Best Data structure to store and search phrases in C++

Question

I use the tries data structure to store words. Now, I have a requirement which needs , to find, given a paragraph, if certain phrases are present in the same paragraph.

What would be the most efficient way for doing this? The total number of phrases will not be more than 100.

*Which* tries are you using? There are multiple subtypes of *trie*, each having different ideal usecases. You'd need to describe your tries more precisely for us to determine whether yours are the most suitable for your purpose. — autistic, Aug 20 '15 at 04:27
Actually, scrap that... In the real world, "efficiency" is not so black and white. That which is *the most efficient* on your computer might not be on mine. You're better off solving the problem without *runtime efficiency* in mind so much, and focusing on *producing maintainable and non-repetitive code*. Once you have something running, *decide whether it's fast enough*... It doesn't matter whether it's *the most efficient* or not; if it's *fast enough*, then it's *fast enough*. If it's not *fast enough*, use your profiler to determine what the most significant bottleneck is. — autistic, Aug 20 '15 at 04:31
I'm using a basic implementation of tries. Ref: http://www.geeksforgeeks.org/trie-insert-and-search/ The issue is, this will go into production. And this piece will be called lots of times. So, fast enough is very important for my use case. I'm just looking for an implementation which can take a string which has spaces in it. — Umashankar Das, Aug 20 '15 at 04:31
If you have a question about profilers, then feel free to ask... As it is, though, not only does this seem *too broad* (hence the close reason) but it also seems unlikely to be helpful to anyone else in the future (another possible close reason). — autistic, Aug 20 '15 at 04:33
If it turns out that your implementation of tries isn't fast enough (keeping in mind the number of phrases will not be more than 100, which is your real limitation and has nothing to do with production), your profiler will highlight that, and if your code is *maintainable* you should be able to drop any other data structure in to replace it. — autistic, Aug 20 '15 at 04:36
Should I just assume, that, you wanna talk about profilers and maintainable code and hence, you wanna have this closed? — Umashankar Das, Aug 20 '15 at 04:38
@Freenode-newbostonSebivor : it is because of this way of thinking that we have Wirth's law. — v.oddou, Aug 20 '15 at 05:25
@v.oddou Not entirely. It's because of an incomplete "this way of thinking" that we have Wirth's law. If the understanding is complete, then you'll realise... Software can be profiled and optimised at any time, and if it's maintainable then that makes optimisation simple. — autistic, Aug 20 '15 at 05:29
@Freenode-newbostonSebivor I fundamentally agree with the (your) principle of stressing design simplicity, but I feel this guideline (along with Knuth statement) is taken too close to heart by the industry; and care for speed went down in priority. I feel sad that we make our machines execute millions of unneeded cycles just because we were lazy (=didn't have budget).
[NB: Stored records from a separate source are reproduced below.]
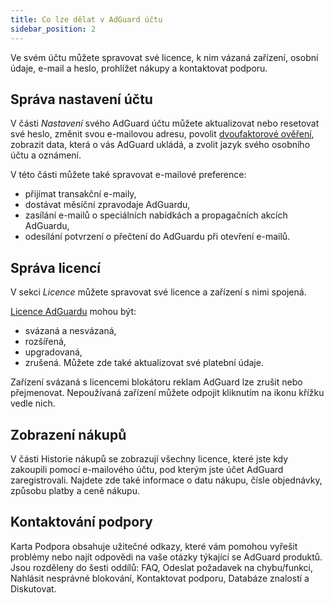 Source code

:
 ```yaml
---
title: Co lze dělat v AdGuard účtu
sidebar_position: 2
---
```


Ve svém účtu můžete spravovat své licence, k nim vázaná zařízení, osobní údaje, e-mail a heslo, prohlížet nákupy a kontaktovat podporu.

## Správa nastavení účtu

V části *Nastavení* svého AdGuard účtu můžete aktualizovat nebo resetovat své heslo, změnit svou e-mailovou adresu, povolit [dvoufaktorové ověření](../2fa), zobrazit data, která o vás AdGuard ukládá, a zvolit jazyk svého osobního účtu a oznámení.

V této části můžete také spravovat e-mailové preference:

- přijímat transakční e-maily,
- dostávat měsíční zpravodaje AdGuardu,
- zasílání e-mailů o speciálních nabídkách a propagačních akcích AdGuardu,
- odesílání potvrzení o přečtení do AdGuardu při otevření e-mailů.

## Správa licencí

V sekci *Licence* můžete spravovat své licence a zařízení s nimi spojená.

[Licence AdGuardu](../../license/what-is) mohou být:

- svázaná a nesvázaná,
- rozšířená,
- upgradovaná,
- zrušená. Můžete zde také aktualizovat své platební údaje.

Zařízení svázaná s licencemi blokátoru reklam AdGuard lze zrušit nebo přejmenovat. Nepoužívaná zařízení můžete odpojit kliknutím na ikonu křížku vedle nich.

## Zobrazení nákupů

V části Historie nákupů se zobrazují všechny licence, které jste kdy zakoupili pomocí e-mailového účtu, pod kterým jste účet AdGuard zaregistrovali. Najdete zde také informace o datu nákupu, čísle objednávky, způsobu platby a ceně nákupu.

## Kontaktování podpory

Karta Podpora obsahuje užitečné odkazy, které vám pomohou vyřešit problémy nebo najít odpovědi na vaše otázky týkající se AdGuard produktů. Jsou rozděleny do šesti oddílů: FAQ, Odeslat požadavek na chybu/funkci, Nahlásit nesprávné blokování, Kontaktovat podporu, Databáze znalostí a Diskutovat.

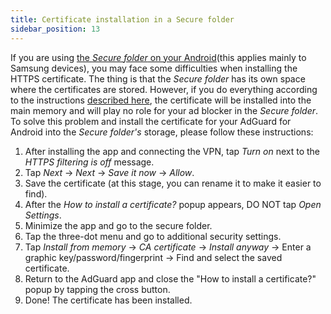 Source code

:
 ```yaml
---
title: Certificate installation in a Secure folder
sidebar_position: 13
---
```


If you are using [the *Secure folder* on your Android](https://www.samsung.com/uk/support/mobile-devices/what-is-the-secure-folder-and-how-do-i-use-it/)(this applies mainly to Samsung devices), you may face some difficulties when installing the HTTPS certificate. The thing is that the *Secure folder* has its own space where the certificates are stored. However, if you do everything according to the instructions [described here](../../overview#https-filtering), the certificate will be installed into the main memory and will play no role for your ad blocker in the *Secure folder*. To solve this problem and install the certificate for your AdGuard for Android into the *Secure folder's* storage, please follow these instructions:

1. After installing the app and connecting the VPN, tap *Turn on* next to the *HTTPS filtering is off* message.
2. Tap *Next* → *Next* → *Save it now* → *Allow*.
3. Save the certificate (at this stage, you can rename it to make it easier to find).
4. After the *How to install a certificate?* popup appears, DO NOT tap *Open Settings*.
5. Minimize the app and go to the secure folder.
6. Tap the three-dot menu and go to additional security settings.
7. Tap *Install from memory* → *CA certificate* → *Install anyway* → Enter a graphic key/password/fingerprint → Find and select the saved certificate.
8. Return to the AdGuard app and close the "How to install a certificate?" popup by tapping the cross button.
9. Done! The certificate has been installed.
It seems to me that profiling won't help into data structures choices. "Fast enough" may not scale well in the future. Look at what Avaaz is going through right now. — v.oddou, Aug 20 '15 at 05:44
@v.oddou So are you suggesting that with every statement of C code that we write we should be concerned by the CPU instructions it is translated into? Again, "Which way *should* we think to avoid [the consequences of] Wirth's law?"... — autistic, Aug 20 '15 at 05:57
@Freenode-newbostonSebivor I am not talking about statement, I am talking about software engineering, design and architecture. Speed, is purely a matter of managing to purify inefficiencies. (due to doing un-necessary things). This is why we call the process to "optimize", it means to get closer to the absolute perfection (optimality), the minimal amount of steps to get something done. e.g. in logistics it means avoiding to stop and restart a conveyor belt at each stamp on a product line. You need to think right from the start, at the highest level, how to arrange your code. not at line level — v.oddou, Aug 20 '15 at 06:05
@v.oddou There is no "absolute perfection". The very reason that profilers exist is because it would be unfeasable to engineer to reduce every bottleneck. Think about how our computers are engineered for more insight. We have a CPU which has memory built into it; L1, L2, L3 and registers... Then we have another level of memory, which is most commonly RAM, and we have yet another memory which is our secondary memory; anything behind a drive controller is secondary memory. Our computers swap between these all the time. The amounts of memory vary from system to system, thus, "perfection" varies. — autistic, Aug 20 '15 at 08:12
@v.oddou Perhaps on a system that has a flat hierarchy of memory, using memory that is all the same speed or even capacity, what you wrote might make sense. Such a system would be suboptimal in terms of performance or cost. There's a reason computers have evolved the way they have... — autistic, Aug 20 '15 at 08:25

score 2 · Answer 1 · answered Aug 20 '15 at 05:15

2

If I were you, I would just throw something together using boost::multi_index_container first, because then if you get even more requirements later it will be quite easy to extend it further. If later you measure and find that it is not performing adequately, then you can replace it with an optimized data structure.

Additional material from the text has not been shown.